Siev a déclaré à NPR que les choses étaient presque arrivées au point où sa famille lui avait demandé d’arrêter de faire le documentaire.

« J’avais besoin de tous les membres de la famille à bord et de me permettre de partager notre histoire », a déclaré le réalisateur. « C’est pourquoi il était si important pour moi de collaborer avec ma famille et de garder ma famille impliquée à chaque étape du processus de réalisation de ce documentaire. »

Le processus impliquait de discuter des scènes à inclure ou à exclure du film. C’est un processus que le réalisateur Bing Liu a également utilisé lorsqu’il a réalisé son film, mais pour Liu, les commentaires sur le montage ne sont pas venus de sa famille mais du psychothérapeute qu’il a commencé à voir pendant la réalisation du documentaire.

s’est d’abord concentré sur deux skateurs dans la ville natale de Liu, Rockford, dans l’Illinois. Mais pour amener l’un des sujets à répondre à l’allégation de violence physique de sa petite amie, Liu a partagé sa propre histoire, qui comprend une affirmation selon laquelle son beau-père l’a battu. Lors d’un entretien de deux heures avec sa mère, le réalisateur lui a raconté qu’il avait été battu par son beau-père la première fois qu’ils étaient seuls ensemble.

« Je ne sais pas quoi dire maintenant », répond la mère de Liu. « J’aimerais pouvoir recommencer et refaire, faire [it] différemment. Mais tout est passé. J’aimerais être plus fort. »

Liu a eu du mal lorsqu’il a essayé de tirer des images de l’interview avec sa mère et s’est rendu compte qu’il avait besoin de quelqu’un qui n’était pas émotionnellement impliqué dans l’histoire. Alors, il s’est tourné vers son monteur vidéo.

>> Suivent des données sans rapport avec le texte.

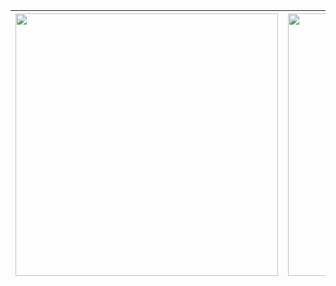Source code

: | <a href="https://github.com/anuraghazra/github-readme-stats"><img align="center" width=420px src="https://github-readme-stats.vercel.app/api?username=yukkodesu&theme=tokyonight" /> </a> |<a href="https://github.com/anuraghazra/github-readme-stats"><img align="center" width=420px src="https://github-readme-stats.vercel.app/api/wakatime?username=@yukkodesu&theme=tokyonight&layout=compact" /> </a>|
| ---------------------------------------------------------------------------------------------------------------------------------------------------------------------------- | ---------------------------------------------------------------------------------------------------------------------------------------------------------------------------- |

« Quand je montais tout seul, je n’étais pas dur avec moi-même dans cette interview », se souvient-il. « Je n’ai pas été dur avec ma mère ou moi. Je ne me suis pas permis de voir que j’étais en train de confronter ma mère jusqu’à ce que cet éditeur vraiment brillant, Josh Altman, entre et me permette de le voir. »

Liu a dit qu’il avait remarqué une augmentation des films où les réalisateurs confrontent leurs parents. Parmi eux, a-t-il dit, il voit ces films comme faisant partie d’un mouvement vers les documentaires en mettant la narration entre les mains des personnes qui font partie de l’histoire.